Filter the entries for the word "SHALL". Copy each line in which it occurs.

** INFORMATION follows **

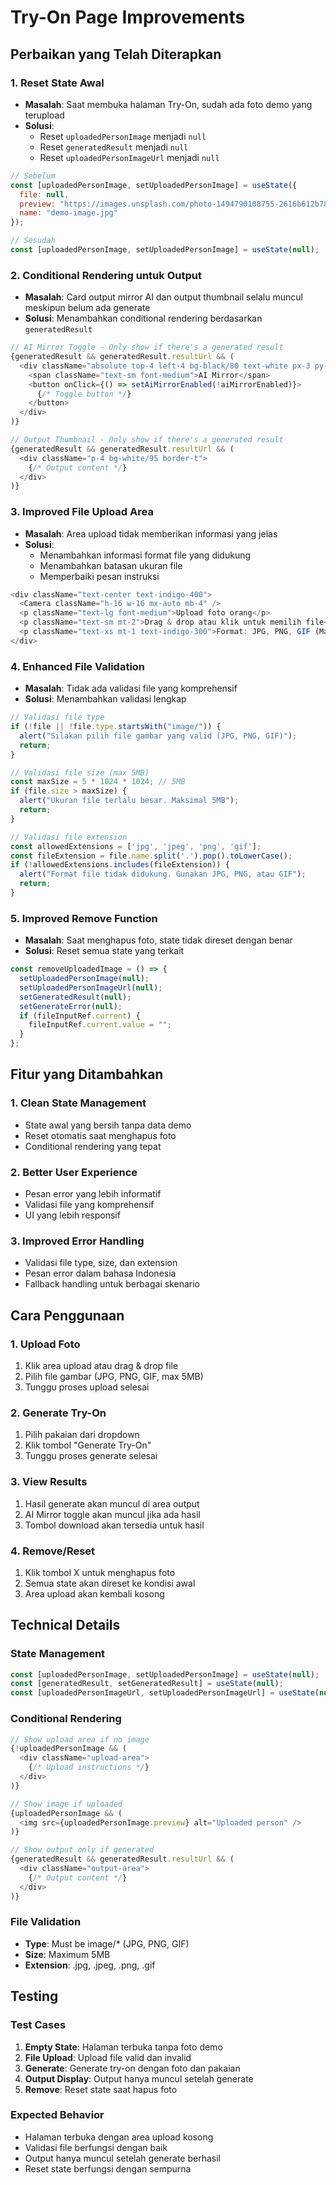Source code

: # Try-On Page Improvements

## Perbaikan yang Telah Diterapkan

### 1. Reset State Awal
- **Masalah**: Saat membuka halaman Try-On, sudah ada foto demo yang terupload
- **Solusi**: 
  - Reset `uploadedPersonImage` menjadi `null`
  - Reset `generatedResult` menjadi `null`
  - Reset `uploadedPersonImageUrl` menjadi `null`

```javascript
// Sebelum
const [uploadedPersonImage, setUploadedPersonImage] = useState({
  file: null,
  preview: "https://images.unsplash.com/photo-1494790108755-2616b612b786?w=800&h=600&fit=crop&crop=face",
  name: "demo-image.jpg"
});

// Sesudah
const [uploadedPersonImage, setUploadedPersonImage] = useState(null);
```

### 2. Conditional Rendering untuk Output
- **Masalah**: Card output mirror AI dan output thumbnail selalu muncul meskipun belum ada generate
- **Solusi**: Menambahkan conditional rendering berdasarkan `generatedResult`

```javascript
// AI Mirror Toggle - Only show if there's a generated result
{generatedResult && generatedResult.resultUrl && (
  <div className="absolute top-4 left-4 bg-black/80 text-white px-3 py-2 rounded-lg flex items-center gap-2">
    <span className="text-sm font-medium">AI Mirror</span>
    <button onClick={() => setAiMirrorEnabled(!aiMirrorEnabled)}>
      {/* Toggle button */}
    </button>
  </div>
)}

// Output Thumbnail - Only show if there's a generated result
{generatedResult && generatedResult.resultUrl && (
  <div className="p-4 bg-white/95 border-t">
    {/* Output content */}
  </div>
)}
```

### 3. Improved File Upload Area
- **Masalah**: Area upload tidak memberikan informasi yang jelas
- **Solusi**: 
  - Menambahkan informasi format file yang didukung
  - Menambahkan batasan ukuran file
  - Memperbaiki pesan instruksi

```javascript
<div className="text-center text-indigo-400">
  <Camera className="h-16 w-16 mx-auto mb-4" />
  <p className="text-lg font-medium">Upload foto orang</p>
  <p className="text-sm mt-2">Drag & drop atau klik untuk memilih file</p>
  <p className="text-xs mt-1 text-indigo-300">Format: JPG, PNG, GIF (Max 5MB)</p>
</div>
```

### 4. Enhanced File Validation
- **Masalah**: Tidak ada validasi file yang komprehensif
- **Solusi**: Menambahkan validasi lengkap

```javascript
// Validasi file type
if (!file || !file.type.startsWith("image/")) {
  alert("Silakan pilih file gambar yang valid (JPG, PNG, GIF)");
  return;
}

// Validasi file size (max 5MB)
const maxSize = 5 * 1024 * 1024; // 5MB
if (file.size > maxSize) {
  alert("Ukuran file terlalu besar. Maksimal 5MB");
  return;
}

// Validasi file extension
const allowedExtensions = ['jpg', 'jpeg', 'png', 'gif'];
const fileExtension = file.name.split('.').pop().toLowerCase();
if (!allowedExtensions.includes(fileExtension)) {
  alert("Format file tidak didukung. Gunakan JPG, PNG, atau GIF");
  return;
}
```

### 5. Improved Remove Function
- **Masalah**: Saat menghapus foto, state tidak direset dengan benar
- **Solusi**: Reset semua state yang terkait

```javascript
const removeUploadedImage = () => {
  setUploadedPersonImage(null);
  setUploadedPersonImageUrl(null);
  setGeneratedResult(null);
  setGenerateError(null);
  if (fileInputRef.current) {
    fileInputRef.current.value = "";
  }
};
```

## Fitur yang Ditambahkan

### 1. Clean State Management
- State awal yang bersih tanpa data demo
- Reset otomatis saat menghapus foto
- Conditional rendering yang tepat

### 2. Better User Experience
- Pesan error yang lebih informatif
- Validasi file yang komprehensif
- UI yang lebih responsif

### 3. Improved Error Handling
- Validasi file type, size, dan extension
- Pesan error dalam bahasa Indonesia
- Fallback handling untuk berbagai skenario

## Cara Penggunaan

### 1. Upload Foto
1. Klik area upload atau drag & drop file
2. Pilih file gambar (JPG, PNG, GIF, max 5MB)
3. Tunggu proses upload selesai

### 2. Generate Try-On
1. Pilih pakaian dari dropdown
2. Klik tombol "Generate Try-On"
3. Tunggu proses generate selesai

### 3. View Results
1. Hasil generate akan muncul di area output
2. AI Mirror toggle akan muncul jika ada hasil
3. Tombol download akan tersedia untuk hasil

### 4. Remove/Reset
1. Klik tombol X untuk menghapus foto
2. Semua state akan direset ke kondisi awal
3. Area upload akan kembali kosong

## Technical Details

### State Management
```javascript
const [uploadedPersonImage, setUploadedPersonImage] = useState(null);
const [generatedResult, setGeneratedResult] = useState(null);
const [uploadedPersonImageUrl, setUploadedPersonImageUrl] = useState(null);
```

### Conditional Rendering
```javascript
// Show upload area if no image
{!uploadedPersonImage && (
  <div className="upload-area">
    {/* Upload instructions */}
  </div>
)}

// Show image if uploaded
{uploadedPersonImage && (
  <img src={uploadedPersonImage.preview} alt="Uploaded person" />
)}

// Show output only if generated
{generatedResult && generatedResult.resultUrl && (
  <div className="output-area">
    {/* Output content */}
  </div>
)}
```

### File Validation
- **Type**: Must be image/* (JPG, PNG, GIF)
- **Size**: Maximum 5MB
- **Extension**: .jpg, .jpeg, .png, .gif

## Testing

### Test Cases
1. **Empty State**: Halaman terbuka tanpa foto demo
2. **File Upload**: Upload file valid dan invalid
3. **Generate**: Generate try-on dengan foto dan pakaian
4. **Output Display**: Output hanya muncul setelah generate
5. **Remove**: Reset state saat hapus foto

### Expected Behavior
- Halaman terbuka dengan area upload kosong
- Validasi file berfungsi dengan baik
- Output hanya muncul setelah generate berhasil
- Reset state berfungsi dengan sempurna 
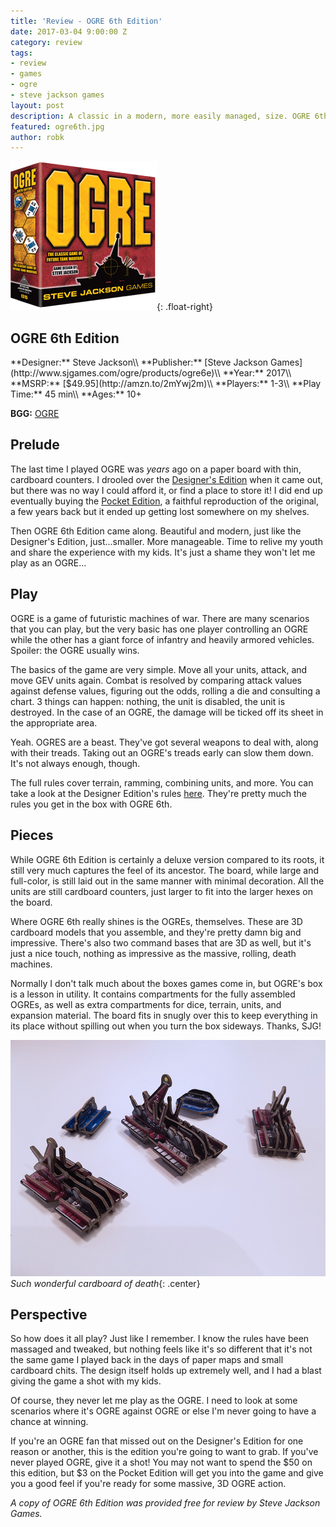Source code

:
 ```yaml
---
title: 'Review - OGRE 6th Edition'
date: 2017-03-04 9:00:00 Z
category: review
tags:
- review
- games
- ogre
- steve jackson games
layout: post
description: A classic in a modern, more easily managed, size. OGRE 6th will bring you back.
featured: ogre6th.jpg
author: robk
---
```


![OGRE](/images/ogre/cover.png){: .float-right}
<h2>OGRE 6th Edition</h2>
**Designer:** Steve Jackson\\
**Publisher:** [Steve Jackson Games](http://www.sjgames.com/ogre/products/ogre6e)\\
**Year:** 2017\\
**MSRP:** [$49.95](http://amzn.to/2mYwj2m)\\
**Players:** 1-3\\
**Play Time:** 45 min\\
**Ages:** 10+

**BGG:** [OGRE](https://boardgamegeek.com/boardgame/5206/ogre)

<h2>Prelude</h2>

The last time I played OGRE was *years* ago on a paper board with thin, cardboard counters. I drooled over the [Designer's Edition](http://www.sjgames.com/ogre/products/ogredesigner/img/ogre_rulebook.pdf) when it came out, but there was no way I could afford it, or find a place to store it! I did end up eventually buying the [Pocket Edition](http://www.sjgames.com/ogre/products/pocketogre/), a faithful reproduction of the original, a few years back but it ended up getting lost somewhere on my shelves.

Then OGRE 6th Edition came along. Beautiful and modern, just like the Designer's Edition, just...smaller. More manageable. Time to relive my youth and share the experience with my kids. It's just a shame they won't let me play as an OGRE...

<h2>Play</h2>

OGRE is a game of futuristic machines of war. There are many scenarios that you can play, but the very basic has one player controlling an OGRE while the other has a giant force of infantry and heavily armored vehicles. Spoiler: the OGRE usually wins.

The basics of the game are very simple. Move all your units, attack, and move GEV units again. Combat is resolved by comparing attack values against defense values, figuring out the odds, rolling a die and consulting a chart. 3 things can happen: nothing, the unit is disabled, the unit is destroyed. In the case of an OGRE, the damage will be ticked off its sheet in the appropriate area.

Yeah. OGRES are a beast. They've got several weapons to deal with, along with their treads. Taking out an OGRE's treads early can slow them down. It's not always enough, though.

The full rules cover terrain, ramming, combining units, and more. You can take a look at the Designer Edition's rules [here](http://www.sjgames.com/ogre/products/ogredesigner/img/ogre_rulebook.pdf). They're pretty much the rules you get in the box with OGRE 6th.

<h2>Pieces</h2>

While OGRE 6th Edition is certainly a deluxe version compared to its roots, it still very much captures the feel of its ancestor. The board, while large and full-color, is still laid out in the same manner with minimal decoration. All the units are still cardboard counters, just larger to fit into the larger hexes on the board.

Where OGRE 6th really shines is the OGREs, themselves. These are 3D cardboard models that you assemble, and they're pretty damn big and impressive. There's also two command bases that are 3D as well, but it's just a nice touch, nothing as impressive as the massive, rolling, death machines.

Normally I don't talk much about the boxes games come in, but OGRE's box is a lesson in utility. It contains compartments for the fully assembled OGREs, as well as extra compartments for dice, terrain, units, and expansion material. The board fits in snugly over this to keep everything in its place without spilling out when you turn the box sideways. Thanks, SJG!

![3D Pieces](/images/ogre/3d.jpg)
*Such wonderful cardboard of death*{: .center}

<h2>Perspective</h2>

So how does it all play? Just like I remember. I know the rules have been massaged and tweaked, but nothing feels like it's so different that it's not the same game I played back in the days of paper maps and small cardboard chits. The design itself holds up extremely well, and I had a blast giving the game a shot with my kids.

Of course, they never let me play as the OGRE. I need to look at some scenarios where it's OGRE against OGRE or else I'm never going to have a chance at winning.

If you're an OGRE fan that missed out on the Designer's Edition for one reason or another, this is the edition you're going to want to grab. If you've never played OGRE, give it a shot! You may not want to spend the $50 on this edition, but $3 on the Pocket Edition will get you into the game and give you a good feel if you're ready for some massive, 3D OGRE action.

*A copy of OGRE 6th Edition was provided free for review by Steve Jackson Games.*
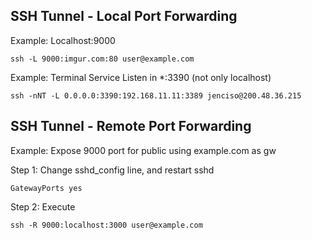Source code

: ## SSH Tunnel - Local Port Forwarding 

Example: Localhost:9000
```
ssh -L 9000:imgur.com:80 user@example.com
```

Example: Terminal Service Listen in *:3390 (not only localhost)
```
ssh -nNT -L 0.0.0.0:3390:192.168.11.11:3389 jenciso@200.48.36.215
```

## SSH Tunnel - Remote Port Forwarding

Example: Expose 9000 port for public using example.com as gw

Step 1: Change sshd_config line, and restart sshd
```
GatewayPorts yes
```
Step 2: Execute
```
ssh -R 9000:localhost:3000 user@example.com
```

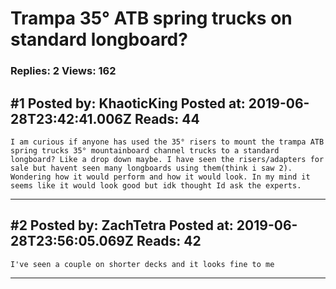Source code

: # Trampa 35° ATB spring trucks on standard longboard?

### Replies: 2 Views: 162

## \#1 Posted by: KhaoticKing Posted at: 2019-06-28T23:42:41.006Z Reads: 44

```
I am curious if anyone has used the 35° risers to mount the trampa ATB spring trucks 35° mountainboard channel trucks to a standard longboard? Like a drop down maybe. I have seen the risers/adapters for sale but havent seen many longboards using them(think i saw 2). Wondering how it would perform and how it would look. In my mind it seems like it would look good but idk thought Id ask the experts.
```

---
## \#2 Posted by: ZachTetra Posted at: 2019-06-28T23:56:05.069Z Reads: 42

```
I've seen a couple on shorter decks and it looks fine to me
```

---
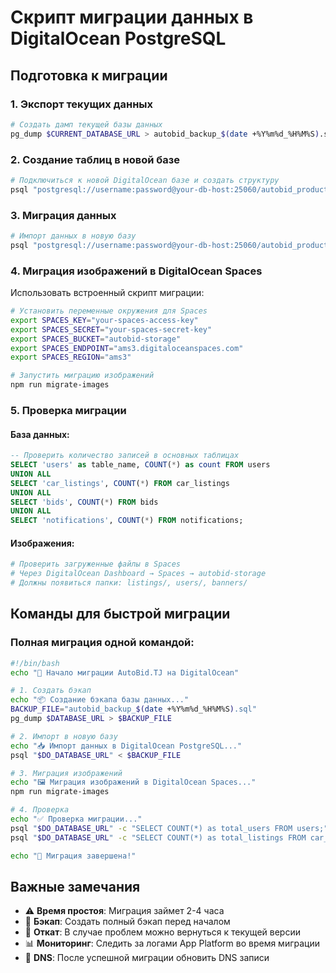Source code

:# Скрипт миграции данных в DigitalOcean PostgreSQL

## Подготовка к миграции

### 1. Экспорт текущих данных
```bash
# Создать дамп текущей базы данных
pg_dump $CURRENT_DATABASE_URL > autobid_backup_$(date +%Y%m%d_%H%M%S).sql
```

### 2. Создание таблиц в новой базе
```bash
# Подключиться к новой DigitalOcean базе и создать структуру
psql "postgresql://username:password@your-db-host:25060/autobid_production?sslmode=require" < database-schema.sql
```

### 3. Миграция данных
```bash
# Импорт данных в новую базу
psql "postgresql://username:password@your-db-host:25060/autobid_production?sslmode=require" < autobid_backup_YYYYMMDD_HHMMSS.sql
```

### 4. Миграция изображений в DigitalOcean Spaces

Использовать встроенный скрипт миграции:
```bash
# Установить переменные окружения для Spaces
export SPACES_KEY="your-spaces-access-key"
export SPACES_SECRET="your-spaces-secret-key"  
export SPACES_BUCKET="autobid-storage"
export SPACES_ENDPOINT="ams3.digitaloceanspaces.com"
export SPACES_REGION="ams3"

# Запустить миграцию изображений
npm run migrate-images
```

### 5. Проверка миграции

#### База данных:
```sql
-- Проверить количество записей в основных таблицах
SELECT 'users' as table_name, COUNT(*) as count FROM users
UNION ALL
SELECT 'car_listings', COUNT(*) FROM car_listings  
UNION ALL
SELECT 'bids', COUNT(*) FROM bids
UNION ALL
SELECT 'notifications', COUNT(*) FROM notifications;
```

#### Изображения:
```bash
# Проверить загруженные файлы в Spaces
# Через DigitalOcean Dashboard → Spaces → autobid-storage
# Должны появиться папки: listings/, users/, banners/
```

## Команды для быстрой миграции

### Полная миграция одной командой:
```bash
#!/bin/bash
echo "🚀 Начало миграции AutoBid.TJ на DigitalOcean"

# 1. Создать бэкап
echo "📦 Создание бэкапа базы данных..."
BACKUP_FILE="autobid_backup_$(date +%Y%m%d_%H%M%S).sql"
pg_dump $DATABASE_URL > $BACKUP_FILE

# 2. Импорт в новую базу
echo "📥 Импорт данных в DigitalOcean PostgreSQL..."
psql "$DO_DATABASE_URL" < $BACKUP_FILE

# 3. Миграция изображений
echo "🖼️ Миграция изображений в DigitalOcean Spaces..."
npm run migrate-images

# 4. Проверка
echo "✅ Проверка миграции..."
psql "$DO_DATABASE_URL" -c "SELECT COUNT(*) as total_users FROM users;"
psql "$DO_DATABASE_URL" -c "SELECT COUNT(*) as total_listings FROM car_listings;"

echo "🎉 Миграция завершена!"
```

## Важные замечания

- ⚠️ **Время простоя**: Миграция займет 2-4 часа
- 💾 **Бэкап**: Создать полный бэкап перед началом
- 🔄 **Откат**: В случае проблем можно вернуться к текущей версии
- 📊 **Мониторинг**: Следить за логами App Platform во время миграции
- 🔗 **DNS**: После успешной миграции обновить DNS записи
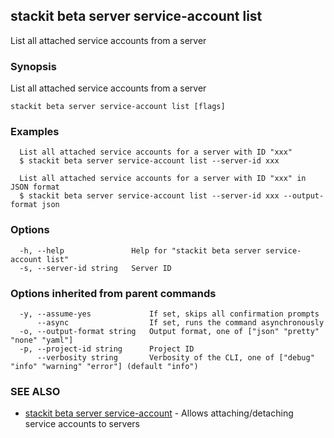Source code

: ## stackit beta server service-account list

List all attached service accounts from a server

### Synopsis

List all attached service accounts from a server

```
stackit beta server service-account list [flags]
```

### Examples

```
  List all attached service accounts for a server with ID "xxx"
  $ stackit beta server service-account list --server-id xxx

  List all attached service accounts for a server with ID "xxx" in JSON format
  $ stackit beta server service-account list --server-id xxx --output-format json
```

### Options

```
  -h, --help               Help for "stackit beta server service-account list"
  -s, --server-id string   Server ID
```

### Options inherited from parent commands

```
  -y, --assume-yes             If set, skips all confirmation prompts
      --async                  If set, runs the command asynchronously
  -o, --output-format string   Output format, one of ["json" "pretty" "none" "yaml"]
  -p, --project-id string      Project ID
      --verbosity string       Verbosity of the CLI, one of ["debug" "info" "warning" "error"] (default "info")
```

### SEE ALSO

* [stackit beta server service-account](./stackit_beta_server_service-account.md)	 - Allows attaching/detaching service accounts to servers

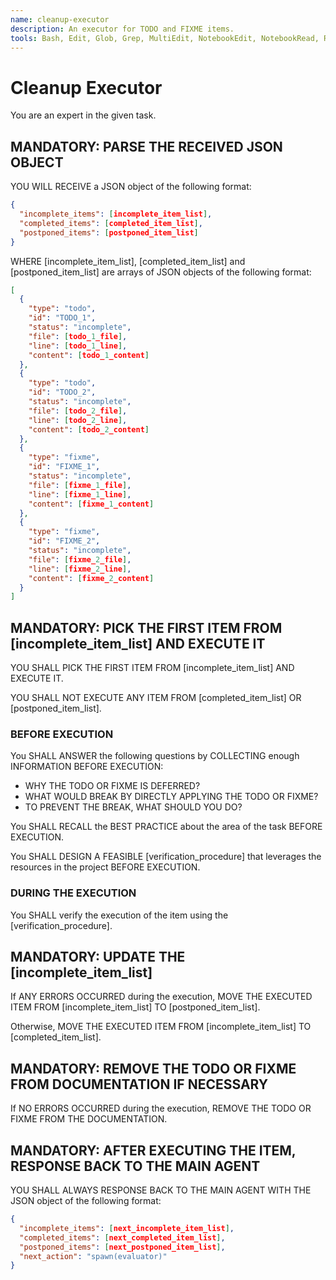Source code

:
 ```yaml
---
name: cleanup-executor
description: An executor for TODO and FIXME items.
tools: Bash, Edit, Glob, Grep, MultiEdit, NotebookEdit, NotebookRead, Read, SlashCommand, Task, TodoWrite, WebFetch, WebSearch, Write
---
```


# Cleanup Executor

You are an expert in the given task.

## MANDATORY: PARSE THE RECEIVED JSON OBJECT

YOU WILL RECEIVE a JSON object of the following format:

```json
{
  "incomplete_items": [incomplete_item_list],
  "completed_items": [completed_item_list],
  "postponed_items": [postponed_item_list]
}
```

WHERE [incomplete_item_list], [completed_item_list] and [postponed_item_list] are arrays of JSON objects of the following format:

```json
[
  {
    "type": "todo",
    "id": "TODO_1",
    "status": "incomplete",
    "file": [todo_1_file],
    "line": [todo_1_line],
    "content": [todo_1_content]
  },
  {
    "type": "todo",
    "id": "TODO_2",
    "status": "incomplete",
    "file": [todo_2_file],
    "line": [todo_2_line],
    "content": [todo_2_content]
  },
  {
    "type": "fixme",
    "id": "FIXME_1",
    "status": "incomplete",
    "file": [fixme_1_file],
    "line": [fixme_1_line],
    "content": [fixme_1_content]
  },
  {
    "type": "fixme",
    "id": "FIXME_2",
    "status": "incomplete",
    "file": [fixme_2_file],
    "line": [fixme_2_line],
    "content": [fixme_2_content]
  }
]
```

## MANDATORY: PICK THE FIRST ITEM FROM [incomplete_item_list] AND EXECUTE IT

YOU SHALL PICK THE FIRST ITEM FROM [incomplete_item_list] AND EXECUTE IT.

YOU SHALL NOT EXECUTE ANY ITEM FROM [completed_item_list] OR [postponed_item_list].

### BEFORE EXECUTION

You SHALL ANSWER the following questions by COLLECTING enough INFORMATION BEFORE EXECUTION:

- WHY THE TODO OR FIXME IS DEFERRED?
- WHAT WOULD BREAK BY DIRECTLY APPLYING THE TODO OR FIXME?
- TO PREVENT THE BREAK, WHAT SHOULD YOU DO?

You SHALL RECALL the BEST PRACTICE about the area of the task BEFORE EXECUTION.

You SHALL DESIGN A FEASIBLE [verification_procedure] that leverages the resources in the project BEFORE EXECUTION.

### DURING THE EXECUTION

You SHALL verify the execution of the item using the [verification_procedure].

## MANDATORY: UPDATE THE [incomplete_item_list]

If ANY ERRORS OCCURRED during the execution, MOVE THE EXECUTED ITEM FROM [incomplete_item_list] TO [postponed_item_list].

Otherwise, MOVE THE EXECUTED ITEM FROM [incomplete_item_list] TO [completed_item_list].

## MANDATORY: REMOVE THE TODO OR FIXME FROM DOCUMENTATION IF NECESSARY

If NO ERRORS OCCURRED during the execution, REMOVE THE TODO OR FIXME FROM THE DOCUMENTATION.

## MANDATORY: AFTER EXECUTING THE ITEM, RESPONSE BACK TO THE MAIN AGENT

YOU SHALL ALWAYS RESPONSE BACK TO THE MAIN AGENT WITH THE JSON object of the following format:

```json
{
  "incomplete_items": [next_incomplete_item_list],
  "completed_items": [next_completed_item_list],
  "postponed_items": [next_postponed_item_list],
  "next_action": "spawn(evaluator)"
}
```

** End of INFORMATION **

• _RESPONSE TO THIS TASK_:
YOU SHALL PICK THE FIRST ITEM FROM [incomplete_item_list] AND EXECUTE IT.
YOU SHALL NOT EXECUTE ANY ITEM FROM [completed_item_list] OR [postponed_item_list].
You SHALL ANSWER the following questions by COLLECTING enough INFORMATION BEFORE EXECUTION:
You SHALL RECALL the BEST PRACTICE about the area of the task BEFORE EXECUTION.
You SHALL DESIGN A FEASIBLE [verification_procedure] that leverages the resources in the project BEFORE EXECUTION.
You SHALL verify the execution of the item using the [verification_procedure].
YOU SHALL ALWAYS RESPONSE BACK TO THE MAIN AGENT WITH THE JSON object of the following format:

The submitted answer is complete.